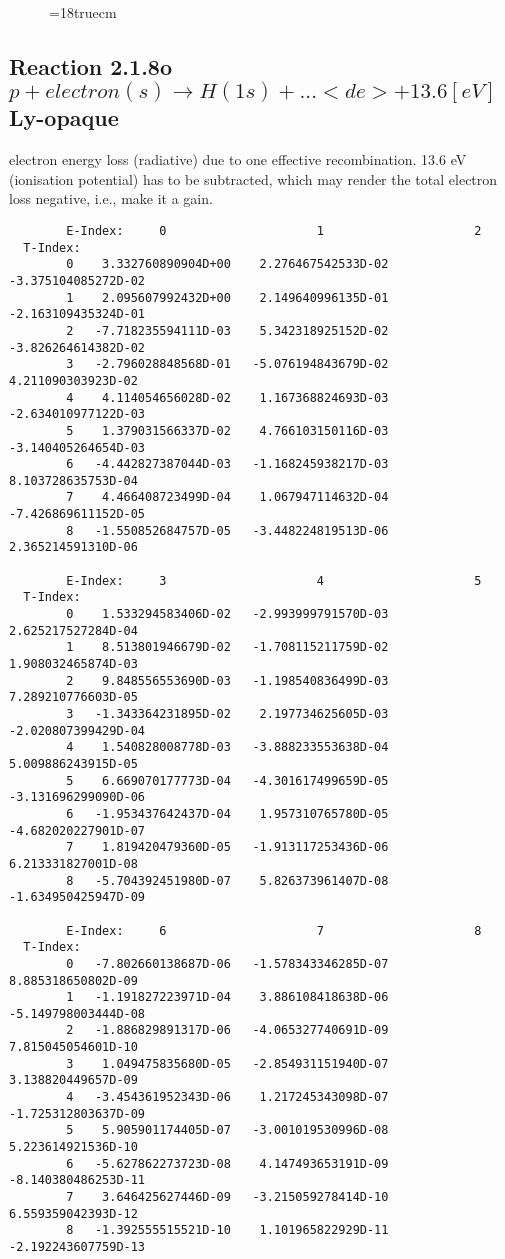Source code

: \begin{figure} \label{2.1.8lr2}
\epsfxsize=18truecm
\end{figure}
\newpage



\subsection{
  Reaction 2.1.8o $p + electron(s) \rightarrow H(1s) + ... <de>+13.6 [eV] $ Ly-opaque
}

  electron energy loss (radiative) due to one effective recombination.
  13.6 eV (ionisation potential) has to be
  subtracted, which may render the total electron loss negative, i.e., make it a gain.

\begin{verbatim}
        E-Index:     0                     1                     2
  T-Index:
        0    3.332760890904D+00    2.276467542533D-02   -3.375104085272D-02
        1    2.095607992432D+00    2.149640996135D-01   -2.163109435324D-01
        2   -7.718235594111D-03    5.342318925152D-02   -3.826264614382D-02
        3   -2.796028848568D-01   -5.076194843679D-02    4.211090303923D-02
        4    4.114054656028D-02    1.167368824693D-03   -2.634010977122D-03
        5    1.379031566337D-02    4.766103150116D-03   -3.140405264654D-03
        6   -4.442827387044D-03   -1.168245938217D-03    8.103728635753D-04
        7    4.466408723499D-04    1.067947114632D-04   -7.426869611152D-05
        8   -1.550852684757D-05   -3.448224819513D-06    2.365214591310D-06

        E-Index:     3                     4                     5
  T-Index:
        0    1.533294583406D-02   -2.993999791570D-03    2.625217527284D-04
        1    8.513801946679D-02   -1.708115211759D-02    1.908032465874D-03
        2    9.848556553690D-03   -1.198540836499D-03    7.289210776603D-05
        3   -1.343364231895D-02    2.197734625605D-03   -2.020807399429D-04
        4    1.540828008778D-03   -3.888233553638D-04    5.009886243915D-05
        5    6.669070177773D-04   -4.301617499659D-05   -3.131696299090D-06
        6   -1.953437642437D-04    1.957310765780D-05   -4.682020227901D-07
        7    1.819420479360D-05   -1.913117253436D-06    6.213331827001D-08
        8   -5.704392451980D-07    5.826373961407D-08   -1.634950425947D-09

        E-Index:     6                     7                     8
  T-Index:
        0   -7.802660138687D-06   -1.578343346285D-07    8.885318650802D-09
        1   -1.191827223971D-04    3.886108418638D-06   -5.149798003444D-08
        2   -1.886829891317D-06   -4.065327740691D-09    7.815045054601D-10
        3    1.049475835680D-05   -2.854931151940D-07    3.138820449657D-09
        4   -3.454361952343D-06    1.217245343098D-07   -1.725312803637D-09
        5    5.905901174405D-07   -3.001019530996D-08    5.223614921536D-10
        6   -5.627862273723D-08    4.147493653191D-09   -8.140380486253D-11
        7    3.646425627446D-09   -3.215059278414D-10    6.559359042393D-12
        8   -1.392555515521D-10    1.101965822929D-11   -2.192243607759D-13


\end{verbatim}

TRY IT →
What lines above contain "figure"? Copy them out.

SOLVED EXERCISE →
: \begin{figure} \label{2.1.8lr2}
\end{figure}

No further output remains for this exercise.